To: GraceZ who wrote (2232)6/9/2003 2:48:39 PM
From: ild  Read Replies (1) | Respond to of 4905
 
<<<Our trading partners still find that they want to invest their dollars back in US assets rather than invest in their own countries, therefore they haven't suffered from the falling dollar. >>>
Please explain. If they got dollars they can only buy something in US with them. They are buying 10 year note with less than 3.5% coupon because they have too many USD.

<<<Do you see the US moving towards less consumption or the rest of the world trying to catch up to us? If anything I think our trading partners will move to more consumption as their societies gain a higher standard of living. Even Japan looks to be recovering from its mental malaise (contrary to what everyone on this thread seems to think).>>>
I see lower (wanted to say collapsing, but settled on lower) demand in US which is NOT going to be much offset by increased demand elsewhere. US has been over consuming (mostly due to easy financing and lack of financial discipline) so much that the rest of the world will not be able to compensate for that.
Where did you see Japanese significantly increasing consumption?

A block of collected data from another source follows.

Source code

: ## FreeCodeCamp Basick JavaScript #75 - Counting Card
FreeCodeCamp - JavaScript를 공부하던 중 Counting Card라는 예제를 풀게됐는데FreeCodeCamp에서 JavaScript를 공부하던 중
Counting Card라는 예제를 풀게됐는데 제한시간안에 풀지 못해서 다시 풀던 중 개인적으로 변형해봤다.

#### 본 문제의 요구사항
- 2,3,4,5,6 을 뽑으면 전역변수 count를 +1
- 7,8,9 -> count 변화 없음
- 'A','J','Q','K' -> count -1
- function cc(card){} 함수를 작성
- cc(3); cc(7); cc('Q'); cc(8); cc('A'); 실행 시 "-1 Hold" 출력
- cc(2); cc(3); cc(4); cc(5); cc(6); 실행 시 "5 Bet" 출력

To: GraceZ who wrote (2232)6/9/2003 2:59:35 PM
From: LLCF  Read Replies (1) | Respond to of 4905
 
<Contrary to what everyone thinks a falling dollar isn't making price inflation tick up here. Its a knee jerk reaction to think it will but the necessary psychology for rising wage demands just doesn't exist at this time.>

There is more to inflation than rising wage demands no?

<Do you see the US moving towards less consumption or the rest of the world trying to catch up to us? >

Of course the rest of the world is trying to catch up, no?

<I can't see the Euro zone as being the place to be invested right now....while a year ago it might have been the place to put some cash to work. >

But to support the dollar it isn't that Euro needs to be attractive, it's that the US needs to remain much more attractive [to the tune of a Bill a day or some such thing] than anywhere else. I believe that the flow has already slowed [probably why the dollar has been down] no?

<Our trading partners still find that they want to invest their dollars back in US assets rather than invest in their own countries, therefore they haven't suffered from the falling dollar.>

You mean their central banks are buying dollars to inflate their own economies??? I guess you could call that 'investing' in the US, but I wouldn't.

DAK



To: GraceZ who wrote (2232)6/9/2003 3:31:10 PM
From: Cogito Ergo Sum  Read Replies (1) | Respond to of 4905
 
Hi Grace,
Our trading partners still find that they want to invest their dollars back in US assets rather than invest in their own countries, therefore they haven't suffered from the falling dollar. The virtuous cycle is still very much intact

Americans buying CanRoys benefit from the falling greenback. Is not the converse true for me a Canuck investing in say TMR an NG E&P or SJT an American Energy Trust ?

regards
Kastel (a trading partner)



To: GraceZ who wrote (2232)6/9/2003 3:31:55 PM
From: NOW  Read Replies (1) | Respond to of 4905
 
"Even Japan looks to be recovering from its mental malaise (contrary to what everyone on this thread seems to think)."
what evidence do you offer of this?



To: GraceZ who wrote (2232)6/9/2003 9:03:17 PM
From: LLCF  Read Replies (1) | Respond to of 4905
 
Since no one else picked up:

<<Well there you go, I pointed out that the dollar wasn't correcting against our major trading partners a while back.>>

China is pegged to the dollar, and all other major currencies of countries we are deficit with ARE lower vs the dollar year over year no? Mexico, has a large surplus with us, and peso is up about 10%, but they only about 10% of the total deficit for the month I saw. Am I missing something?